• [Task goal] For the entries below, state how many lines include the string "retrieval", and write nothing besides that number.

• [Data to examine]
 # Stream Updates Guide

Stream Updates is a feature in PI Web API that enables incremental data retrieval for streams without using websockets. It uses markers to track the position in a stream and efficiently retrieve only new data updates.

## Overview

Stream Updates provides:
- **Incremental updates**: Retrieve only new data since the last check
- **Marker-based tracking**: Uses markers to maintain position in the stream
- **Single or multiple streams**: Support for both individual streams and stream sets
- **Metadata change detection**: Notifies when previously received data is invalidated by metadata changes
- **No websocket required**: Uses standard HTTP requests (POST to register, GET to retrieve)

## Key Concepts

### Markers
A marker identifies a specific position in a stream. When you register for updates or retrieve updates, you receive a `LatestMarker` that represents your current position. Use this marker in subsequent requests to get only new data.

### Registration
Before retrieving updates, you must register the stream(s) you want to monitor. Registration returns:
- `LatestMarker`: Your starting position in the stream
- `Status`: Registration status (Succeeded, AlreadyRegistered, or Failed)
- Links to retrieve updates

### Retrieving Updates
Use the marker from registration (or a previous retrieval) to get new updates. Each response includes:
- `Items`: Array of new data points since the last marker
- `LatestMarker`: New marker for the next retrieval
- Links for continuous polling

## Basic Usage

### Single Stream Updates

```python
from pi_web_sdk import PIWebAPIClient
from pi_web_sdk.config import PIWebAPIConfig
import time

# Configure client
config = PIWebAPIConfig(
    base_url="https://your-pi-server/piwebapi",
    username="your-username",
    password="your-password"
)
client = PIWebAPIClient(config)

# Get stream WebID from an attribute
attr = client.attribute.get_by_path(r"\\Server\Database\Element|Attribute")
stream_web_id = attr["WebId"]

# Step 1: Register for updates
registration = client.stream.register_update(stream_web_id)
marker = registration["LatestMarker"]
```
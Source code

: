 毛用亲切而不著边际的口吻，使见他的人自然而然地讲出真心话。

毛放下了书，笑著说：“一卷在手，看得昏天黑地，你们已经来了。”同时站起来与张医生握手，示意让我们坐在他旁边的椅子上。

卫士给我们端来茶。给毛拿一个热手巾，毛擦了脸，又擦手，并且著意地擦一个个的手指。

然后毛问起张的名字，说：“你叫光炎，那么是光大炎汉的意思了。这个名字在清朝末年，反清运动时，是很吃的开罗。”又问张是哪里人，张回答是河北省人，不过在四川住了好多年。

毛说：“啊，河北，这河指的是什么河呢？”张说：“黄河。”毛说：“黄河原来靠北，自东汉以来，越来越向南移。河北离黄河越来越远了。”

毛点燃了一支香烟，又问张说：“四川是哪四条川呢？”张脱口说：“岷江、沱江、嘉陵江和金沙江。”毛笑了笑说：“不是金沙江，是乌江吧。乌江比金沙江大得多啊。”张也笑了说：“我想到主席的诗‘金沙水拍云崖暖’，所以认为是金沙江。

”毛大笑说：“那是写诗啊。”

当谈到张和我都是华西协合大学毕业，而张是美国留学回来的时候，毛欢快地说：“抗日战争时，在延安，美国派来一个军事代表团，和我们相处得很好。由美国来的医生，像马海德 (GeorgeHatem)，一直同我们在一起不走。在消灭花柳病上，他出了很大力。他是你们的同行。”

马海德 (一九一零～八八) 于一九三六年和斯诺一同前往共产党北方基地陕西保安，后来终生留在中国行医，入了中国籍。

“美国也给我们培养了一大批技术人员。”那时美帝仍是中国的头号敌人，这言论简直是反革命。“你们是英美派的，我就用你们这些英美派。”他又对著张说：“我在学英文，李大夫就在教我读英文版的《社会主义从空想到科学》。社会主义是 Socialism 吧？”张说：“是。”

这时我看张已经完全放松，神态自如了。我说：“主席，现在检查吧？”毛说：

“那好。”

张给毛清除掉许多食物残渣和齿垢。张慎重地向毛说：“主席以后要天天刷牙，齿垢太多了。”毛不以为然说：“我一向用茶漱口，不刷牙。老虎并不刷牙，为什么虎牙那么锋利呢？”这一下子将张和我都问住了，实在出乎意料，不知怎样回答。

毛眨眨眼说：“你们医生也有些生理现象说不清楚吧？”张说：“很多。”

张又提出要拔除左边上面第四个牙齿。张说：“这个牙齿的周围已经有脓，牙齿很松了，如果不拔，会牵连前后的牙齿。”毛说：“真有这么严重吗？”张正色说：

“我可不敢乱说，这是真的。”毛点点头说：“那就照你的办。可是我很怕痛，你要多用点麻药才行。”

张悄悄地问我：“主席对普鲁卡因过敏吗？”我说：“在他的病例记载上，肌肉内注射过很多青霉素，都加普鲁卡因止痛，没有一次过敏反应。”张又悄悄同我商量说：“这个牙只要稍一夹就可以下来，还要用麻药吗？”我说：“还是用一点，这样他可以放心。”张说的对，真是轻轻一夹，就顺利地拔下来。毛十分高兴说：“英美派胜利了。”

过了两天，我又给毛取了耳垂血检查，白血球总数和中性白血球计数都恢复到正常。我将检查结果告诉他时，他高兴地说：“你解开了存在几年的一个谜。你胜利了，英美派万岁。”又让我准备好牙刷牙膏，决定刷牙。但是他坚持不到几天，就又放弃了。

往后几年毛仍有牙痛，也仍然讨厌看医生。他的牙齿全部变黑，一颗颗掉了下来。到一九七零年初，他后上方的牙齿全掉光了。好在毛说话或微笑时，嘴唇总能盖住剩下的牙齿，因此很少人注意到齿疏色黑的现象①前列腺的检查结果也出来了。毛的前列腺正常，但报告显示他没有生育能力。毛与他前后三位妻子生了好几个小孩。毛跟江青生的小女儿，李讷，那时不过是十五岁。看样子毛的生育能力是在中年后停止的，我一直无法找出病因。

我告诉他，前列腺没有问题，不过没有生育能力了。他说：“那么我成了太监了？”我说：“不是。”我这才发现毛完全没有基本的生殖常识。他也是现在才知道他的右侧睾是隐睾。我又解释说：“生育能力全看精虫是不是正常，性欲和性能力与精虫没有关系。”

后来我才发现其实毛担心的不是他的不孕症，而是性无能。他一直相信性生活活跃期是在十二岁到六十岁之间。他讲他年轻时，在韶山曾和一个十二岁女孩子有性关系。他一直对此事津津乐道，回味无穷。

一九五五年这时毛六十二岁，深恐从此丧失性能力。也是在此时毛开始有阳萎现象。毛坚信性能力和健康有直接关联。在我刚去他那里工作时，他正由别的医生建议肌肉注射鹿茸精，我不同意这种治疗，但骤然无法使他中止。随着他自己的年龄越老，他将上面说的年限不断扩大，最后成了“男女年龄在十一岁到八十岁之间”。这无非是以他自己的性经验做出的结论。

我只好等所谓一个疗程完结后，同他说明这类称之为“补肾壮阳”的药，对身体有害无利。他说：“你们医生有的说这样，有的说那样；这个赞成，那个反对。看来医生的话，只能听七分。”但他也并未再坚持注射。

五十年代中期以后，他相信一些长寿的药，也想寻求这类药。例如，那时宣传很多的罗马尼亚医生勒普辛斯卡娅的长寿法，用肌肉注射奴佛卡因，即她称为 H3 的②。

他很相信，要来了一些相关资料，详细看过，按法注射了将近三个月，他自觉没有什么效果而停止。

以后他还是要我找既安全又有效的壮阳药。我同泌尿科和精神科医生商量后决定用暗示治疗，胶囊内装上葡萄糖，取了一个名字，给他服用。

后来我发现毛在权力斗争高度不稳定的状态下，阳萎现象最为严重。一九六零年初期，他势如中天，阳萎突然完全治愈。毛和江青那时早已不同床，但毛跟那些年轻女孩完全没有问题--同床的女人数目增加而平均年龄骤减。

• [Written answer] 3